Segment Start: Source material

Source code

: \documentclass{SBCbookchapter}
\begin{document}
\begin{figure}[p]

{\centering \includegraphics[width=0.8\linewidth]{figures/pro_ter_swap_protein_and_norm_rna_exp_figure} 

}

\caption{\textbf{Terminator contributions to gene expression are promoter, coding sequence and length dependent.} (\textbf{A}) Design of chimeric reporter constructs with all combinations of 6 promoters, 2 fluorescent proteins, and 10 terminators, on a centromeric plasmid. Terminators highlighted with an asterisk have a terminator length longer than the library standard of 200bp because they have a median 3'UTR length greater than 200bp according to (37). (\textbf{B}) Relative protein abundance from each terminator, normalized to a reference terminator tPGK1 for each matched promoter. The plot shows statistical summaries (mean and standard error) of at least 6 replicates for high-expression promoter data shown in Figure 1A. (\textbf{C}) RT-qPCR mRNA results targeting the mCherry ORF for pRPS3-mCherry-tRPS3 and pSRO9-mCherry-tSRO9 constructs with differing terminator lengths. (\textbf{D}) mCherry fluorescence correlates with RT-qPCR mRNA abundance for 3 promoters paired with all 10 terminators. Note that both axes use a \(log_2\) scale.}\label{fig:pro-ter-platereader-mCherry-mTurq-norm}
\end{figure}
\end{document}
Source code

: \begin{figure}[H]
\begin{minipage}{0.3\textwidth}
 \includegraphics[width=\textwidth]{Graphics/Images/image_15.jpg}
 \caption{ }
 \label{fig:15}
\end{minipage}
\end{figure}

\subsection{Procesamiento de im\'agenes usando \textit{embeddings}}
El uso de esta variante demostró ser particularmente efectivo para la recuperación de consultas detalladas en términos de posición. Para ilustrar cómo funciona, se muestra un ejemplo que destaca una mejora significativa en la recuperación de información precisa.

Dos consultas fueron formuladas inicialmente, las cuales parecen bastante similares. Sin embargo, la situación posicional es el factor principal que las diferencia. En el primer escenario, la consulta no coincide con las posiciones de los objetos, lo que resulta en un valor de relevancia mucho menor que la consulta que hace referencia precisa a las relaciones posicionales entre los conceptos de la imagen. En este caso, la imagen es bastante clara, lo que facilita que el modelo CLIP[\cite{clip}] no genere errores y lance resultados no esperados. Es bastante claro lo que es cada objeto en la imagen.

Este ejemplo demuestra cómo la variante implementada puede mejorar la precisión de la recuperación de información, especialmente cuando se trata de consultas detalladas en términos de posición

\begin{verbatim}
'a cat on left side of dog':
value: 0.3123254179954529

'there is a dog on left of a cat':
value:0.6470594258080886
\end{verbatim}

Segment End: Source material

■ Requirement
In the data above, repeat exactly each line from the first through the line that contains "de im\'agenes usando", and give nothing else.

■ Response box
Source code

: \documentclass{SBCbookchapter}
\begin{document}
\begin{figure}[p]

{\centering \includegraphics[width=0.8\linewidth]{figures/pro_ter_swap_protein_and_norm_rna_exp_figure} 

}

\caption{\textbf{Terminator contributions to gene expression are promoter, coding sequence and length dependent.} (\textbf{A}) Design of chimeric reporter constructs with all combinations of 6 promoters, 2 fluorescent proteins, and 10 terminators, on a centromeric plasmid. Terminators highlighted with an asterisk have a terminator length longer than the library standard of 200bp because they have a median 3'UTR length greater than 200bp according to (37). (\textbf{B}) Relative protein abundance from each terminator, normalized to a reference terminator tPGK1 for each matched promoter. The plot shows statistical summaries (mean and standard error) of at least 6 replicates for high-expression promoter data shown in Figure 1A. (\textbf{C}) RT-qPCR mRNA results targeting the mCherry ORF for pRPS3-mCherry-tRPS3 and pSRO9-mCherry-tSRO9 constructs with differing terminator lengths. (\textbf{D}) mCherry fluorescence correlates with RT-qPCR mRNA abundance for 3 promoters paired with all 10 terminators. Note that both axes use a \(log_2\) scale.}\label{fig:pro-ter-platereader-mCherry-mTurq-norm}
\end{figure}
\end{document}
Source code

: \begin{figure}[H]
\begin{minipage}{0.3\textwidth}
 \includegraphics[width=\textwidth]{Graphics/Images/image_15.jpg}
 \caption{ }
 \label{fig:15}
\end{minipage}
\end{figure}

\subsection{Procesamiento de im\'agenes usando \textit{embeddings}}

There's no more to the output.